For lenders, incomplete or poorly packaged cases create avoidable queries, slow decisions and put pressure on underwriting and case management teams. Good cases take longer than they should because they do not arrive in good order.
This is not just an operational inconvenience. It is a commercial constraint.
A broker handling 15 cases a month, with five hours of admin on each case, is already committing 75 hours a month to administration. If a significant share of that time is rework, the firm is using valuable capacity to stand still.
That is one of the clearest findings in the report. The pipeline is not always the problem. In many firms, there is enough demand. The bottleneck is the process used to serve that demand.
When that process creates too much admin, the usual answer is to hire more people. More case administrators. More compliance support. More operations resource. Sometimes that is needed, but if the underlying process is still creating the same rework, headcount is being added to absorb inefficiency rather than support growth.
And the customer experience suffers as well. Customers who are asked repeatedly for documents, or who wait without knowing why nothing has moved, lose confidence. The report found that between 20% and 50% of cases stall or fail to complete. In many instances, the underlying deal was achievable. The process wore it down.
The answer is to move the point of intervention earlier.
AI agents can take on more of the gathering, checking and chasing before the case reaches the lender. They can guide clients through what is needed, check whether documents are complete and readable, extract information, flag inconsistencies and help package the case properly before submission.
That is the difference between task AI and workflow AI. The opportunity is not just to summarise a document or draft an email.

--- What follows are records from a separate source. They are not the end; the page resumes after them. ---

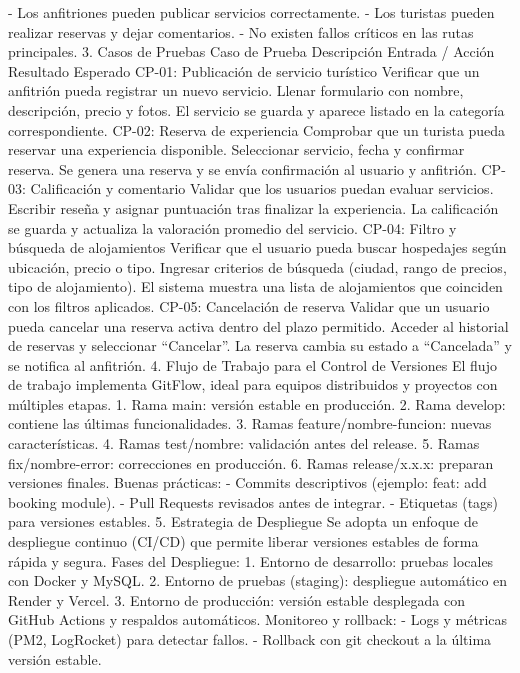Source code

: - Los anfitriones pueden publicar servicios correctamente.
- Los turistas pueden realizar reservas y dejar comentarios.
- No existen fallos críticos en las rutas principales.
3. Casos de Pruebas
Caso de Prueba Descripción Entrada / Acción Resultado
Esperado
CP-01:
Publicación de
servicio turístico
Verificar que un
anfitrión pueda
registrar un
nuevo servicio.
Llenar
formulario con
nombre,
descripción,
precio y fotos.
El servicio se
guarda y
aparece listado
en la categoría
correspondiente.
CP-02: Reserva
de experiencia
Comprobar que
un turista pueda
reservar una
experiencia
disponible.
Seleccionar
servicio, fecha y
confirmar
reserva.
Se genera una
reserva y se
envía
confirmación al
usuario y
anfitrión.
CP-03:
Calificación y
comentario
Validar que los
usuarios
puedan evaluar
servicios.
Escribir reseña y
asignar
puntuación tras
finalizar la
experiencia.
La calificación se
guarda y
actualiza la
valoración
promedio del
servicio.
CP-04: Filtro y
búsqueda de
alojamientos
Verificar que el
usuario pueda
buscar
hospedajes
según
ubicación,
precio o tipo.
Ingresar
criterios de
búsqueda
(ciudad, rango
de precios, tipo
de alojamiento).
El sistema
muestra una
lista de
alojamientos
que coinciden
con los filtros
aplicados.
CP-05:
Cancelación de
reserva
Validar que un
usuario pueda
cancelar una
reserva activa
dentro del plazo
permitido.
Acceder al
historial de
reservas y
seleccionar
“Cancelar”.
La reserva
cambia su
estado a
“Cancelada” y se
notifica al
anfitrión.
4. Flujo de Trabajo para el Control de Versiones
El flujo de trabajo implementa GitFlow, ideal para equipos distribuidos y
proyectos con múltiples etapas.
1. Rama main: versión estable en producción.
2. Rama develop: contiene las últimas funcionalidades.
3. Ramas feature/nombre-funcion: nuevas características.
4. Ramas test/nombre: validación antes del release.
5. Ramas fix/nombre-error: correcciones en producción.
6. Ramas release/x.x.x: preparan versiones finales.
Buenas prácticas:
- Commits descriptivos (ejemplo: feat: add booking module).
- Pull Requests revisados antes de integrar.
- Etiquetas (tags) para versiones estables.
5. Estrategia de Despliegue
Se adopta un enfoque de despliegue continuo (CI/CD) que permite liberar
versiones estables de forma rápida y segura.
Fases del Despliegue:
1. Entorno de desarrollo: pruebas locales con Docker y MySQL.
2. Entorno de pruebas (staging): despliegue automático en Render y
Vercel.
3. Entorno de producción: versión estable desplegada con GitHub Actions
y respaldos automáticos.
Monitoreo y rollback:
- Logs y métricas (PM2, LogRocket) para detectar fallos.
- Rollback con git checkout a la última versión estable.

It is to let an AI agent work through a bounded admin job, 24/7, with humans reviewing the points that matter.
Brokers should be advising and placing cases. Lenders should be assessing risk and making decisions. Neither side should be spending hours in correction loops that could have been prevented at intake.

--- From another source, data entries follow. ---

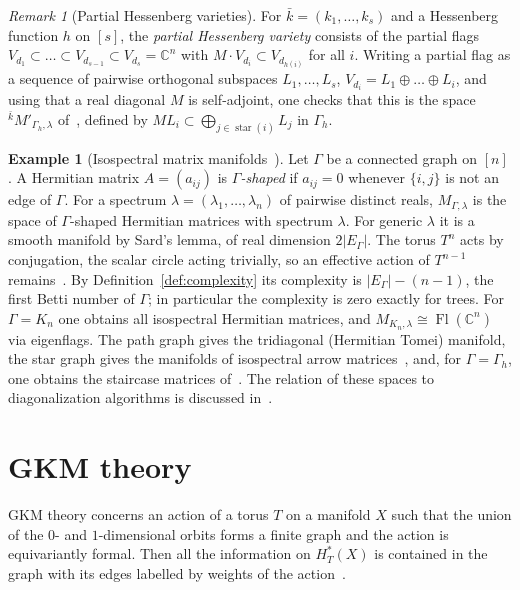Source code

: \documentclass[11pt,a4paper]{article}
\numberwithin{equation}{section}
\theoremstyle{plain}
\theoremstyle{definition}
\newtheorem{example}[theorem]{Example}
\theoremstyle{remark}
\newtheorem{remark}[theorem]{Remark}
\newcommand{\C}{\mathbb{C}}
\newcommand{\HT}{H^{*}_{T}}
\DeclareMathOperator{\Fl}{Fl}
\begin{document}
\begin{remark}[Partial Hessenberg varieties]\label{rem:partial-hess}
For $\bar k=(k_1,\dots,k_s)$ and a Hessenberg function $h$ on $[s]$, the \emph{partial Hessenberg variety} consists of the partial flags $V_{d_1}\subset\dots\subset V_{d_{s-1}}\subset V_{d_s}=\C^n$ with $M\cdot V_{d_i}\subset V_{d_{h(i)}}$ for all $i$. Writing a partial flag as a sequence of pairwise orthogonal subspaces $L_1,\dots,L_s$, $V_{d_i}=L_1\oplus\dots\oplus L_i$, and using that a real diagonal $M$ is self-adjoint, one checks that this is the space ${}^{\bar k}M'_{\Gamma_h,\lambda}$ of~\cite[§5.2]{AB24}, defined by $M L_i\subset\bigoplus_{j\in\operatorname{star}(i)}L_j$ in $\Gamma_h$.
\end{remark}

\begin{example}[Isospectral matrix manifolds~\cite{AB24}]\label{ex:isospectral}
Let $\Gamma$ be a connected graph on $[n]$. A Hermitian matrix $A=(a_{ij})$ is \emph{$\Gamma$-shaped} if $a_{ij}=0$ whenever $\{i,j\}$ is not an edge of $\Gamma$. For a spectrum $\lambda=(\lambda_1,\dots,\lambda_n)$ of pairwise distinct reals, $M_{\Gamma,\lambda}$ is the space of $\Gamma$-shaped Hermitian matrices with spectrum $\lambda$. For generic $\lambda$ it is a smooth manifold by Sard's lemma, of real dimension $2|E_\Gamma|$. The torus $T^n$ acts by conjugation, the scalar circle acting trivially, so an effective action of $T^{n-1}$ remains~\cite{AB24}. By Definition~\ref{def:complexity} its complexity is $|E_\Gamma|-(n-1)$, the first Betti number of $\Gamma$; in particular the complexity is zero exactly for trees. For $\Gamma=K_n$ one obtains all isospectral Hermitian matrices, and $M_{K_n,\lambda}\cong\Fl(\C^n)$ via eigenflags. The path graph gives the tridiagonal (Hermitian Tomei) manifold, the star graph gives the manifolds of isospectral arrow matrices~\cite{AB21a}, and, for $\Gamma=\Gamma_h$, one obtains the staircase matrices of~\cite{AB21}. The relation of these spaces to diagonalization algorithms is discussed in~\cite{AS22}.
\end{example}

\section{GKM theory}\label{sec:GKM}

GKM theory concerns an action of a torus $T$ on a manifold $X$ such that the union of the $0$- and $1$-dimensional orbits forms a finite graph and the action is equivariantly formal. Then all the information on $\HT(X)$ is contained in the graph with its edges labelled by weights of the action~\cite{GKM98}.
\end{document}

In early deployments of Nivo's AI agents, we are seeing reductions of six to eight hours of administration per case when AI is applied at the intake and document collection stages.

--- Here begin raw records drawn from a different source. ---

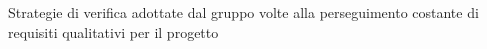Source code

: Strategie di verifica adottate dal gruppo \gruppo volte alla perseguimento costante di requisiti qualitativi per il progetto \progetto
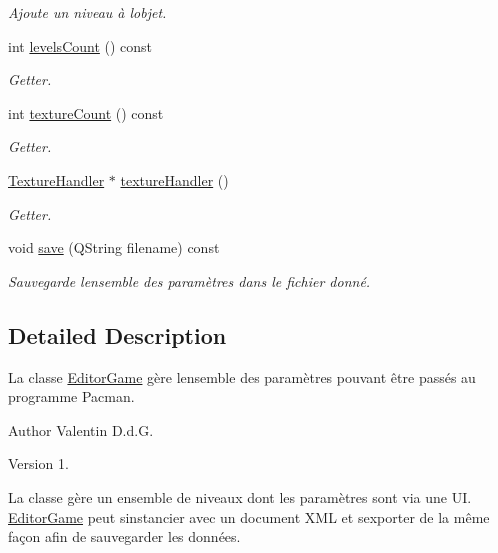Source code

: \begin{DoxyCompactItemize}
\begin{DoxyCompactList}\small\item\em Ajoute un niveau à l\textquotesingle{}objet. \end{DoxyCompactList}\item 
int \hyperlink{class_editor_game_a84465e0451cf75b8732630452263584c}{levels\+Count} () const 
\begin{DoxyCompactList}\small\item\em Getter. \end{DoxyCompactList}\item 
int \hyperlink{class_editor_game_afb6b6a5ac54114f098d840592f64c6cb}{texture\+Count} () const 
\begin{DoxyCompactList}\small\item\em Getter. \end{DoxyCompactList}\item 
\hyperlink{class_texture_handler}{Texture\+Handler} $\ast$ \hyperlink{class_editor_game_acc719e48b13201125f52dbddb530e77e}{texture\+Handler} ()
\begin{DoxyCompactList}\small\item\em Getter. \end{DoxyCompactList}\item 
void \hyperlink{class_editor_game_a181792868a77319e18860e4887a15bd3}{save} (Q\+String filename) const 
\begin{DoxyCompactList}\small\item\em Sauvegarde l\textquotesingle{}ensemble des paramètres dans le fichier donné. \end{DoxyCompactList}\end{DoxyCompactItemize}


\subsection{Detailed Description}
La classe \hyperlink{class_editor_game}{Editor\+Game} gère l\textquotesingle{}ensemble des paramètres pouvant être passés au programme Pacman. 

\begin{DoxyAuthor}{Author}
Valentin D.\+d.\+G. 
\end{DoxyAuthor}
\begin{DoxyVersion}{Version}
1.
\end{DoxyVersion}
La classe gère un ensemble de niveaux dont les paramètres sont via une U\+I. \hyperlink{class_editor_game}{Editor\+Game} peut s\textquotesingle{}instancier avec un document X\+M\+L et s\textquotesingle{}exporter de la même façon afin de sauvegarder les données.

The report is clear about where specialist lending origination loses its time. It is not in one big failure. It is in the small repeat tasks that have become normalised: chasing, checking, correcting, repackaging and picking cases back up after momentum has been lost.
The firms that fix this will not just save admin time. They will create more capacity, reduce drop-outs and complete more of the business already in front of them.
Sometimes the biggest opportunity is not to add more people, more leads or more systems. It is to stop the same work being done twice.